> **Task to complete**: If a line in the entries includes "https", show that line.

> **Stored data**:
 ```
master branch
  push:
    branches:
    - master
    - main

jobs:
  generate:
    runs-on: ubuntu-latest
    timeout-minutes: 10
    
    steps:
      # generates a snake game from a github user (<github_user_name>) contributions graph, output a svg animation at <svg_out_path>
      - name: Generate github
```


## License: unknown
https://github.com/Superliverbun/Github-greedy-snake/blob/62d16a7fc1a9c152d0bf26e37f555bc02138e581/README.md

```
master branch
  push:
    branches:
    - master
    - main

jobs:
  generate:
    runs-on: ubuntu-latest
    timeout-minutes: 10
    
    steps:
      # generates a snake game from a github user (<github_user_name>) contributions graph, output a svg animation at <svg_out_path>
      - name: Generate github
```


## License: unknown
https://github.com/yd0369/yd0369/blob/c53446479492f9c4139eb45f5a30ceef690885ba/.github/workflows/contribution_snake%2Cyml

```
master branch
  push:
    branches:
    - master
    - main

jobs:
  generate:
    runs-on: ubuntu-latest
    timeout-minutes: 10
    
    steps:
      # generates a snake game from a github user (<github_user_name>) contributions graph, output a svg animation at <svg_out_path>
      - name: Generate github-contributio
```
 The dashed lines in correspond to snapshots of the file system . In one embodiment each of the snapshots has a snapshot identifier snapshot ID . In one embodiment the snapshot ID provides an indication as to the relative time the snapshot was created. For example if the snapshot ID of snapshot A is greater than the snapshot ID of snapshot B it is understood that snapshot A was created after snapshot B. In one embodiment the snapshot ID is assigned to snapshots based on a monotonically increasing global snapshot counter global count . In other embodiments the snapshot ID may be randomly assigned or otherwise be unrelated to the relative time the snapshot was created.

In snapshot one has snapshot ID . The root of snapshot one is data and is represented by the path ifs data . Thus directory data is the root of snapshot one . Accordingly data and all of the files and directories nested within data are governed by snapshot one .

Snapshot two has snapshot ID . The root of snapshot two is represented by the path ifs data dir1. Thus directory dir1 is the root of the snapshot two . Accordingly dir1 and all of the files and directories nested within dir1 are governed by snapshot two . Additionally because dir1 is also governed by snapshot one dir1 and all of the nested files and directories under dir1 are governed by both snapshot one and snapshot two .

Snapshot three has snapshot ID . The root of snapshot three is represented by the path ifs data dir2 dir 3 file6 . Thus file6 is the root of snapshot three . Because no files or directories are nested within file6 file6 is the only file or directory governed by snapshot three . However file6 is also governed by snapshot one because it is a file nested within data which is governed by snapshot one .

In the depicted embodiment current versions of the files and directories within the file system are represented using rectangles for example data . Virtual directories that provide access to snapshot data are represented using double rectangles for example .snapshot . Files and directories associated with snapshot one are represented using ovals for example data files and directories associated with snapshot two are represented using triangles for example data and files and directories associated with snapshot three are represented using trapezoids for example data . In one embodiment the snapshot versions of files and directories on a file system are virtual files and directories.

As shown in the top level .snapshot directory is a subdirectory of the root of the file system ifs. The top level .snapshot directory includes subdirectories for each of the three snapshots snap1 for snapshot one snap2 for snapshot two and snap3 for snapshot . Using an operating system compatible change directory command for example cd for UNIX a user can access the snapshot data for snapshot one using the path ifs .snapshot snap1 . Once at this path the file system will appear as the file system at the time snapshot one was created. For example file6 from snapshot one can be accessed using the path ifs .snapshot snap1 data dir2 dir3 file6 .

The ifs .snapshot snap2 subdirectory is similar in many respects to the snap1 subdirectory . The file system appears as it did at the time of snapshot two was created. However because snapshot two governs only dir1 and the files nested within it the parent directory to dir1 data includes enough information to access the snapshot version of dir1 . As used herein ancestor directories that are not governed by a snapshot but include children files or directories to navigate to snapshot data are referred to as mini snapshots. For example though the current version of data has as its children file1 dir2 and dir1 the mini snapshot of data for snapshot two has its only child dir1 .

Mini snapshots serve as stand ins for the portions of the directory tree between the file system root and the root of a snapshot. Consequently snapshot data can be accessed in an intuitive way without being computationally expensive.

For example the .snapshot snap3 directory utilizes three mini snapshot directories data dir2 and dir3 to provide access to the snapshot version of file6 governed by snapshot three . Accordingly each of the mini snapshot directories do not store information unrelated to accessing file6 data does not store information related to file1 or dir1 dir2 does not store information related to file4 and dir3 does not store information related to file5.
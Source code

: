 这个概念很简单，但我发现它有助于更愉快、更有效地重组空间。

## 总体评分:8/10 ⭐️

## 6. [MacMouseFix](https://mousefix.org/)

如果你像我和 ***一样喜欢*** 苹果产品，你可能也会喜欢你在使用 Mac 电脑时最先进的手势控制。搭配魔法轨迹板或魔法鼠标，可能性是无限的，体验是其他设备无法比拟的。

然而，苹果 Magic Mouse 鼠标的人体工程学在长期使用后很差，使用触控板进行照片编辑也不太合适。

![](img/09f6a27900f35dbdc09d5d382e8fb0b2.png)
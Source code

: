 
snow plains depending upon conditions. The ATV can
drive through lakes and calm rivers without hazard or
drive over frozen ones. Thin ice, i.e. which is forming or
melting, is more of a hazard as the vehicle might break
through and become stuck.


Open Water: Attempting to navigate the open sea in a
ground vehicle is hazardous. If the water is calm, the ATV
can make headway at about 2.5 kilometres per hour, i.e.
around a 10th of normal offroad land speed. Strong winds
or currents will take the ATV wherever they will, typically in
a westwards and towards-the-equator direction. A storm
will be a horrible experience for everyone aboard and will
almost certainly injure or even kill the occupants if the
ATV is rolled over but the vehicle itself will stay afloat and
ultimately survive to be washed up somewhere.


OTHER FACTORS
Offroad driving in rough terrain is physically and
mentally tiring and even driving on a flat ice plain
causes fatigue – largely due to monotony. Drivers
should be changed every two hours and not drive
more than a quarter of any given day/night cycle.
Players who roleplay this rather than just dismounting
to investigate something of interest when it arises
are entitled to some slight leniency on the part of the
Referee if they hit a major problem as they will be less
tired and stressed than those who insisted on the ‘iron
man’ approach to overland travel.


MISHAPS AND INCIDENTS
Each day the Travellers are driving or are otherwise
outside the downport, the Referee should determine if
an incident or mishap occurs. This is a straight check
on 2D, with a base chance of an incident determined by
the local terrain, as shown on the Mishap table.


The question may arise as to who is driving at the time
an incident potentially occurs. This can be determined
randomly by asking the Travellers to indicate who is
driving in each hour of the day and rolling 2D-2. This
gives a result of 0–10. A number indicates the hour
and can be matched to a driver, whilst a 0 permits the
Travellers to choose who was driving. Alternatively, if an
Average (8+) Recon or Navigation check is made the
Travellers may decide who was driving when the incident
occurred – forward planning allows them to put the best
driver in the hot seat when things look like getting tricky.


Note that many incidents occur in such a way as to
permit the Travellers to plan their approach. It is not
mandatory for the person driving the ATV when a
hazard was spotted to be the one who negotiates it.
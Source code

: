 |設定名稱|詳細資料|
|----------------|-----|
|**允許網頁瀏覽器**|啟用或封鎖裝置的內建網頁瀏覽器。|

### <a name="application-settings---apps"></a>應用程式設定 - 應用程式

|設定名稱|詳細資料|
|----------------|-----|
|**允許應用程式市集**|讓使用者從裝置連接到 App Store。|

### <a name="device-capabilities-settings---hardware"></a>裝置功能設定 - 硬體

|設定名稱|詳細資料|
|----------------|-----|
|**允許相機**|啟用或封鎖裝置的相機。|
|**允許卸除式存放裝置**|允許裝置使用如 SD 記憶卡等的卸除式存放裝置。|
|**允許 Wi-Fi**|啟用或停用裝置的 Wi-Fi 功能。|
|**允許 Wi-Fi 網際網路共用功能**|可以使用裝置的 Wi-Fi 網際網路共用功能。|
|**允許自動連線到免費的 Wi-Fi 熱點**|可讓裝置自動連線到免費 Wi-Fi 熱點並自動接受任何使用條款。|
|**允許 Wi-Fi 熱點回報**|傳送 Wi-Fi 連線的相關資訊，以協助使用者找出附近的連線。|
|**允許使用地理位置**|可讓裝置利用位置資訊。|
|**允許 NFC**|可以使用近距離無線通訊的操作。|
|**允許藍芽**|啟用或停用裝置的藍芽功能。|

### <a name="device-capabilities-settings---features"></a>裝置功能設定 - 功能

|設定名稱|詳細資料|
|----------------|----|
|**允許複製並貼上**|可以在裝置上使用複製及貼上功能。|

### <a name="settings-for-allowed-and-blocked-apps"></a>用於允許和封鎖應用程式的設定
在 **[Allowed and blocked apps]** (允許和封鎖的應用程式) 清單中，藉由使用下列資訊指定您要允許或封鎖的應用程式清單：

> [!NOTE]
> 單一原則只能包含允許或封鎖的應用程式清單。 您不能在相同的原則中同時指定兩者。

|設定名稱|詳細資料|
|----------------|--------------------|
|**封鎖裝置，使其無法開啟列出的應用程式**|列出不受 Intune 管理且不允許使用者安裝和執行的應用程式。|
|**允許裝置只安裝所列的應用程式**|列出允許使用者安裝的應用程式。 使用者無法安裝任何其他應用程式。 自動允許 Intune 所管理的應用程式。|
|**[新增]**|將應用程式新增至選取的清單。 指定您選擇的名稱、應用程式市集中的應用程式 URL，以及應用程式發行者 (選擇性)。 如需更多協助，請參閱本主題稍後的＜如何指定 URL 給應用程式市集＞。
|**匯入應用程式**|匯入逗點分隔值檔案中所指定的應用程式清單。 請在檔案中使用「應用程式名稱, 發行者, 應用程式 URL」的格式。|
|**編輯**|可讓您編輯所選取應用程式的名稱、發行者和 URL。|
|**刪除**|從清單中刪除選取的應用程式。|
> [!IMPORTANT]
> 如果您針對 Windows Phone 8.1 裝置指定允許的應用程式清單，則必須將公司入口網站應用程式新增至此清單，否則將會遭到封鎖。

> **Result of this task**:
https://github.com/Superliverbun/Github-greedy-snake/blob/62d16a7fc1a9c152d0bf26e37f555bc02138e581/README.md
https://github.com/yd0369/yd0369/blob/c53446479492f9c4139eb45f5a30ceef690885ba/.github/workflows/contribution_snake%2Cyml
## 6. [MacMouseFix](https://mousefix.org/)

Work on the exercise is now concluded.